At Institute Oswaldo Cruz, Rio de Janeiro, Brazil, Olympio da Fonseca junior and A.E. de Arêa Leão [32] collected clinical specimens from the patient remitted by Jorge Lôbo, and a filamentous hyaline fungus was isolated from the biopsied tissues. At room temperature, the fungus grew very slow on Sabouraud dextrose agar, forming white colonies containing septate hyaline hyphae with conidia. The authors considered the isolated fungus as the etiologic agent of the disease. They argued, “The new forms of reproduction observed in the cultures of this mushroom demonstrate its great affinities with the producing agents of Gilchrist’s disease or North American blastomycosis and South American blastomycosis.” Based on Nannizzi’s proposal of the new genus, Glenosporella, they classified the fungus recovered from Jorge Lôbo’s patient as Glenosporella loboi and then deposited a sample at the Oswaldo Cruz Institute’s Fungal Collection, as isolate No 1488. In addition, a subculture of this isolate was also submitted to the Tropical Medicine Institute, Faculty of Medicine, São Paulo University, as isolate No 525. On page 12 of their proposal, they provided details of the genus and the new species fulfilling nomenclatural rules in place at that time [32].

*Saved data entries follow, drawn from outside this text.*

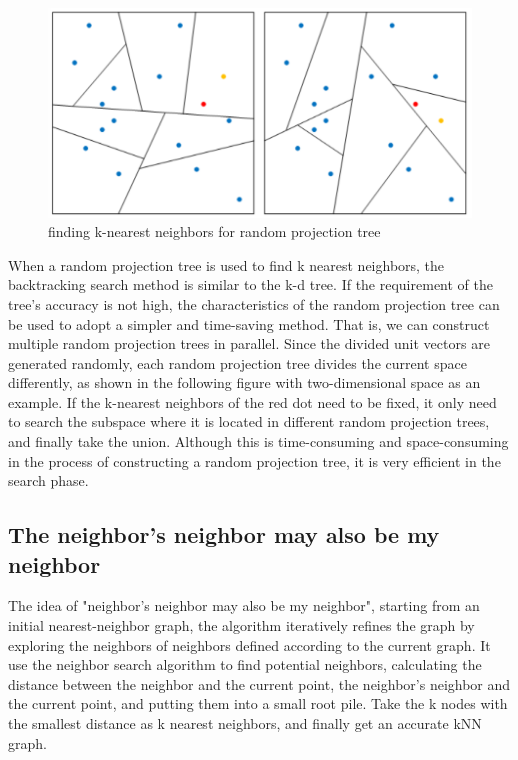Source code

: \begin{figure}[ht]

\centering
\includegraphics[scale=0.85]{images/image_largevis_random_projection_tree_2.PNG}
\caption{finding k-nearest neighbors for random projection tree}
\label{fig:label}
\end{figure}

\noindent When a random projection tree is used to find k nearest neighbors, the backtracking search method is similar to the k-d tree. If the requirement of the tree's accuracy is not high, the characteristics of the random projection tree can be used to adopt a simpler and time-saving method. That is, we can construct multiple random projection trees in parallel. Since the divided unit vectors are generated randomly, each random projection tree divides the current space differently, as shown in the following figure with two-dimensional space as an example. If the k-nearest neighbors of the red dot need to be fixed, it only need to search the subspace where it is located in different random projection trees, and finally take the union. Although this is time-consuming and space-consuming in the process of constructing a random projection tree, it is very efficient in the search phase.

\subsection{The neighbor’s neighbor may also be my neighbor}

The idea of "neighbor's neighbor may also be my neighbor", starting from an initial nearest-neighbor graph, the algorithm iteratively refines the graph by exploring the neighbors of neighbors defined according to the current graph\cite{ref5}. It use the neighbor search algorithm to find potential neighbors, calculating the distance between the neighbor and the current point, the neighbor's neighbor and the current point, and putting them into a small root pile. Take the k nodes with the smallest distance as k nearest neighbors, and finally get an accurate kNN graph.\\

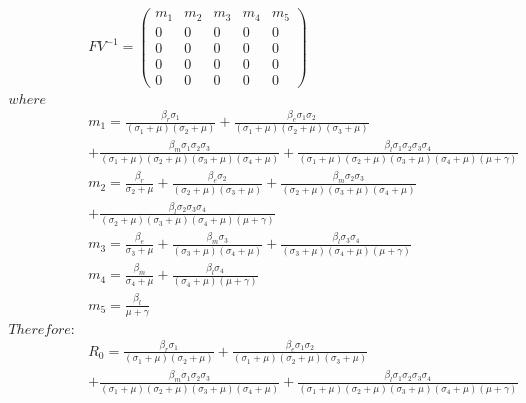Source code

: \begin{align*}
&FV^{-1}= \left(\begin{array}{rrrrr}
m_1 & m_2 & m_3 & m_4 & m_5 \\
0 & 0 & 0 & 0 & 0 \\
0 & 0 & 0 & 0 & 0 \\
0 & 0 & 0 & 0 & 0 \\
0 & 0 & 0 & 0 & 0
\end{array}\right)\\
where \\
&m_1 = \frac{\beta_r \sigma_{1}}{{\left(\sigma_{1} + \mu\right)} {\left(\sigma_{2} + \mu\right)}} + \frac{\beta_e \sigma_{1} \sigma_{2}}{{\left(\sigma_{1} + \mu\right)} {\left(\sigma_{2} + \mu\right)} {\left(\sigma_{3} + \mu\right)}} \\ 
&+ \frac{\beta_m \sigma_{1} \sigma_{2} \sigma_{3}}{{\left(\sigma_{1} + \mu\right)} {\left(\sigma_{2} + \mu\right)} {\left(\sigma_{3} + \mu\right)} {\left(\sigma_{4} + \mu\right)}} + \frac{\beta_l \sigma_{1} \sigma_{2} \sigma_{3} \sigma_{4}}{{\left(\sigma_{1} + \mu\right)} {\left(\sigma_{2} + \mu\right)} {\left(\sigma_{3} + \mu\right)} {\left(\sigma_{4} + \mu\right)} {\left(\mu + \gamma\right)}} \\
&m_2= \frac{\beta_r}{\sigma_{2} + \mu} + \frac{\beta_e \sigma_{2}}{{\left(\sigma_{2} + \mu\right)} {\left(\sigma_{3} + \mu\right)}} + \frac{\beta_m \sigma_{2} \sigma_{3}}{{\left(\sigma_{2} + \mu\right)} {\left(\sigma_{3} + \mu\right)} {\left(\sigma_{4} + \mu\right)}} \\ & + \frac{\beta_l \sigma_{2} \sigma_{3} \sigma_{4}}{{\left(\sigma_{2} + \mu\right)} {\left(\sigma_{3} + \mu\right)} {\left(\sigma_{4} + \mu\right)} {\left(\mu + \gamma\right)}} \\
&m_3= \frac{\beta_e}{\sigma_{3} + \mu} + \frac{\beta_m \sigma_{3}}{{\left(\sigma_{3} + \mu\right)} {\left(\sigma_{4} + \mu\right)}} + \frac{\beta_l \sigma_{3} \sigma_{4}}{{\left(\sigma_{3} + \mu\right)} {\left(\sigma_{4} + \mu\right)} {\left(\mu + \gamma\right)}} \\
&m_4= \frac{\beta_m}{\sigma_{4} + \mu} + \frac{\beta_l \sigma_{4}}{{\left(\sigma_{4} + \mu\right)} {\left(\mu + \gamma\right)}} \\
&m_5= \frac{\beta_l}{\mu + \gamma} \\
Therefore: \\
&R_0 = \frac{\beta_r \sigma_{1}}{{\left(\sigma_{1} + \mu\right)} {\left(\sigma_{2} + \mu\right)}} + \frac{\beta_e \sigma_{1} \sigma_{2}}{{\left(\sigma_{1} + \mu\right)} {\left(\sigma_{2} + \mu\right)} {\left(\sigma_{3} + \mu\right)}} \\ 
&+ \frac{\beta_m \sigma_{1} \sigma_{2} \sigma_{3}}{{\left(\sigma_{1} + \mu\right)} {\left(\sigma_{2} + \mu\right)} {\left(\sigma_{3} + \mu\right)} {\left(\sigma_{4} + \mu\right)}} + \frac{\beta_l \sigma_{1} \sigma_{2} \sigma_{3} \sigma_{4}}{{\left(\sigma_{1} + \mu\right)} {\left(\sigma_{2} + \mu\right)} {\left(\sigma_{3} + \mu\right)} {\left(\sigma_{4} + \mu\right)} {\left(\mu + \gamma\right)}}
\end{align*}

As previously mentioned, G. loboi isolate No 1488 was identified later as a P. brasiliensis isolate; therefore, a theory was proposed to explain the meaning of tube No 1488 containing a typical P. brasiliensis isolate [31]. Because Jorge Lôbo’s disease agent cannot be cultured, thus the original isolate recovered by da Fonseca and Arêa Leão [32] probably was an environmental fungal contaminant from the patient skin, as was the norm in subsequent cases [31]. Most likely, the original environmental fungus was mistakenly labelled with a previous P. brasiliensis isolate in the Oswaldo Cruz Institute’s collection, an error common in large culture collections. The binominal G. loboi proposed by da Fonseca and Arêa Leão [32] (MB#286651) was validly published based on the isolate No 1488 = 525 recovered from the original human case diagnosed by Jorge Lôbo. The authors provided a Latin description and deposited a “type” isolate at the Institute Oswaldo Cruz, Rio de Janeiro, Brazil. Since G. loboi was later identified as a typical P. brasiliensis isolate [31] (Table 3), it became conspecific with P. brasiliensis and thus, a heterotypic synonym of the latter species (Fig 3).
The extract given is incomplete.